The Avalanche took leads in their four previous games but couldn't build on them, which is why it was so important when Daniel Briere and Duchene scored 3:50 apart early in the third period to build a 5-2 advantage.
"That's what we've been missing, to step on the throat and put the nail in the coffin," Duchene said. "Tonight we were able to do that. That's what made us successful last year. Any time we were up we finished it off. When we were down we believed we could come back. Hopefully that carries on to the rest of the season."
Colorado, which took a season-high 48 shots at Canucks goalie Eddie Lack, scored four times in the third period to support goalie Semyon Varlamov, who had 26 saves for his first win in four decisions. He was returning after missing three games with a groin injury.
Iginla scored his first goal of the game and 561st of his NHL career at 14:28 of the first period to move past Guy Lafleur into a tie with Mike Modano for 23rd place on the all-time list. He passed Modano with 43.3 seconds remaining in the game with a deflection of a shot by Alex Tanguay.
"It felt good," said Iginla, who passed to Duchene for a breakaway goal and the 5-2 lead at 5:55 of the third period. "I was getting a little frustrated in the first. I had some great looks. The first one [Duchene] gave me a nice pass right in the slot. I had it on my backhand and just tried to get it as high as I can. It was very nice to see it go in. It sure felt good to get it and I'll just keep trying to go from here."
Duchene said, "Two beautiful goals. You can see why he's going to be a Hall of Fame guy."
"It wasn't [Lack's] fault," Canucks coach Willie Desjardins said. "He kept us in there. It was 3-2 (in the second period) and we had the power play and if we score on that it's a 3-3 game in a game we didn't deserve to be in there except for Eddie. Eddie did his job. We didn't do ours."
McGinn tied the game 2-2 at 6:06 by driving to the net to convert a pass from Duchene, who carried the puck along the right-wing boards, moved to the left of Lack and slipped the puck by defenseman Christopher Tanev.
Johnson scored on a 5-on-3 power play at 8:48 with Vancouver's Nick Bonino (high sticking) and Shawn Matthias (hooking) in the penalty box. Barrie passed to Johnson, who shot the puck from the high slot past Lack, who was screened on the play.
"I was trying take it one puck at a time," Lack said. "We just fell apart as a team. It was a tough game for me. You are never happy when you give up seven goals."
The Canucks, who defeated the St. Louis Blues on Thursday, took a 2-1 lead in the first period on goals by Henrik Sedin, who scored 10 seconds into the game, and Alexandre Burrows, who broke a 1-1 tie at 17:23.
The Avalanche have been plagued by turnovers on a nightly basis, a trend that continued when Johnson tried to send the puck around the boards.
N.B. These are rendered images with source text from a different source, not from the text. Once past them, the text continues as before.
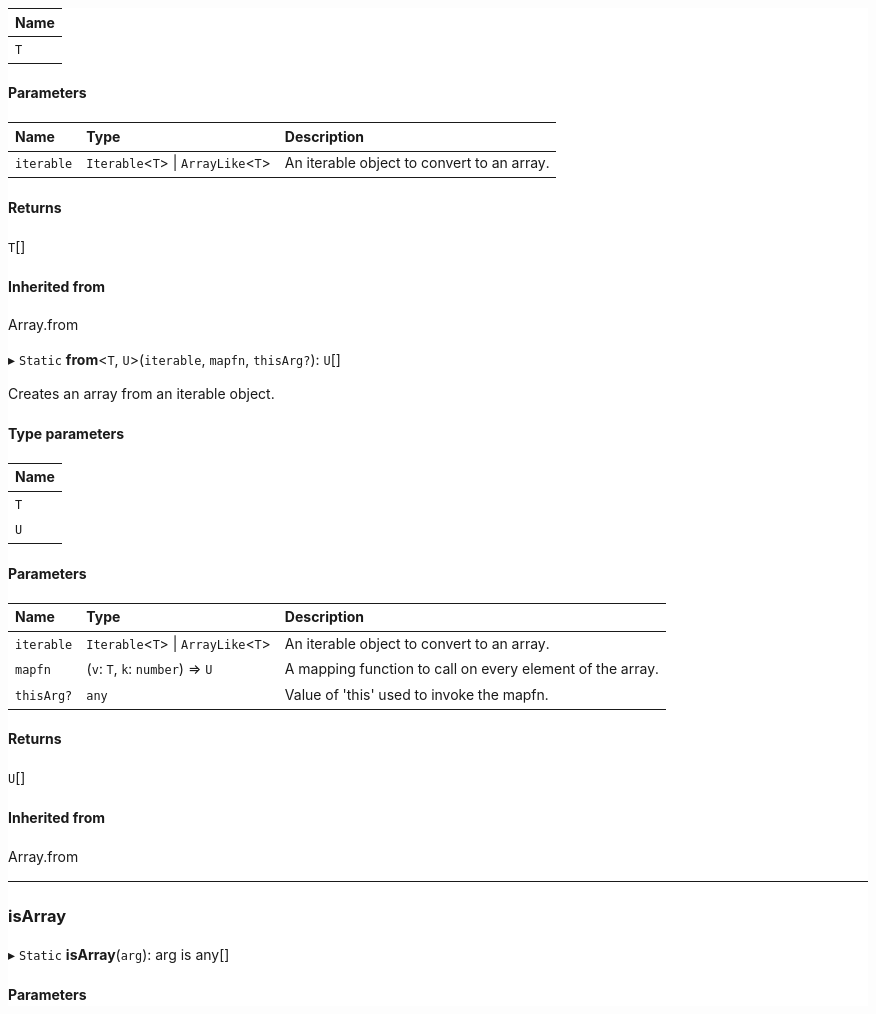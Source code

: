 | Name |
| :------ |
| `T` |

#### Parameters

| Name | Type | Description |
| :------ | :------ | :------ |
| `iterable` | `Iterable`<`T`\> \| `ArrayLike`<`T`\> | An iterable object to convert to an array. |

#### Returns

`T`[]

#### Inherited from

Array.from

▸ `Static` **from**<`T`, `U`\>(`iterable`, `mapfn`, `thisArg?`): `U`[]

Creates an array from an iterable object.

#### Type parameters

| Name |
| :------ |
| `T` |
| `U` |

#### Parameters

| Name | Type | Description |
| :------ | :------ | :------ |
| `iterable` | `Iterable`<`T`\> \| `ArrayLike`<`T`\> | An iterable object to convert to an array. |
| `mapfn` | (`v`: `T`, `k`: `number`) => `U` | A mapping function to call on every element of the array. |
| `thisArg?` | `any` | Value of 'this' used to invoke the mapfn. |

#### Returns

`U`[]

#### Inherited from

Array.from

___

### isArray

▸ `Static` **isArray**(`arg`): arg is any[]

#### Parameters
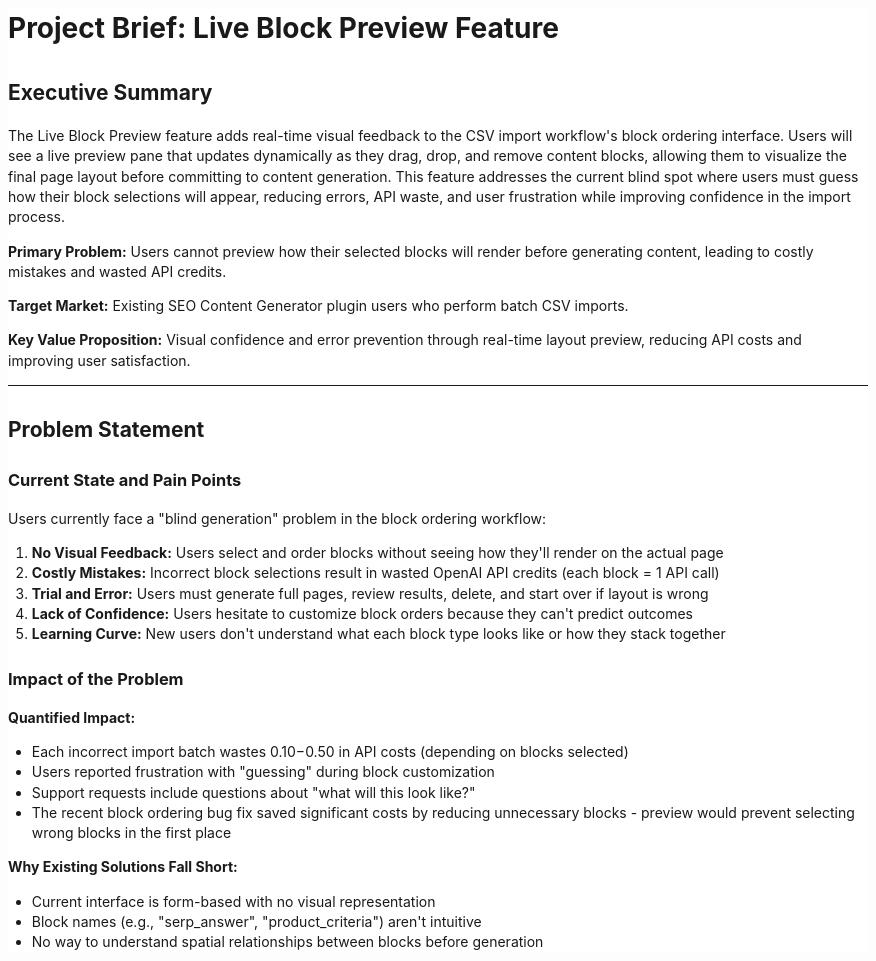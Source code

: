 # Project Brief: Live Block Preview Feature

## Executive Summary

The Live Block Preview feature adds real-time visual feedback to the CSV import workflow's block ordering interface. Users will see a live preview pane that updates dynamically as they drag, drop, and remove content blocks, allowing them to visualize the final page layout before committing to content generation. This feature addresses the current blind spot where users must guess how their block selections will appear, reducing errors, API waste, and user frustration while improving confidence in the import process.

**Primary Problem:** Users cannot preview how their selected blocks will render before generating content, leading to costly mistakes and wasted API credits.

**Target Market:** Existing SEO Content Generator plugin users who perform batch CSV imports.

**Key Value Proposition:** Visual confidence and error prevention through real-time layout preview, reducing API costs and improving user satisfaction.

---

## Problem Statement

### Current State and Pain Points

Users currently face a "blind generation" problem in the block ordering workflow:

1. **No Visual Feedback:** Users select and order blocks without seeing how they'll render on the actual page
2. **Costly Mistakes:** Incorrect block selections result in wasted OpenAI API credits (each block = 1 API call)
3. **Trial and Error:** Users must generate full pages, review results, delete, and start over if layout is wrong
4. **Lack of Confidence:** Users hesitate to customize block orders because they can't predict outcomes
5. **Learning Curve:** New users don't understand what each block type looks like or how they stack together

### Impact of the Problem

**Quantified Impact:**
- Each incorrect import batch wastes $0.10-$0.50 in API costs (depending on blocks selected)
- Users reported frustration with "guessing" during block customization
- Support requests include questions about "what will this look like?"
- The recent block ordering bug fix saved significant costs by reducing unnecessary blocks - preview would prevent selecting wrong blocks in the first place

**Why Existing Solutions Fall Short:**
- Current interface is form-based with no visual representation
- Block names (e.g., "serp_answer", "product_criteria") aren't intuitive
- No way to understand spatial relationships between blocks before generation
Daniel Sedin intercepted and fed Henrik Sedin in the slot for a quick shot past Varlamov.
"It didn't start like we wanted," Avalanche coach Patrick Roy said. "We gave up a goal, but what I was impressed with is it didn't change our game. We stayed focused, we kept going, and I thought we had an outstanding first period after that. Even after they took the second lead in the first period I got the sense the guys were focused."
Burrows scored at the edge of the crease after taking a pass from Bonino. The puck went under Varlamov and into the net off his right skate. The goal was waved off but was ruled to be a good goal after a video review.
Cody McLeod became the first player in Avalanche history and the sixth in Quebec/Colorado history to reach 1,000 career penalty minutes (he has 1,004 in 475 games) when he fought Derek Dorsett at 9:25 of the first period.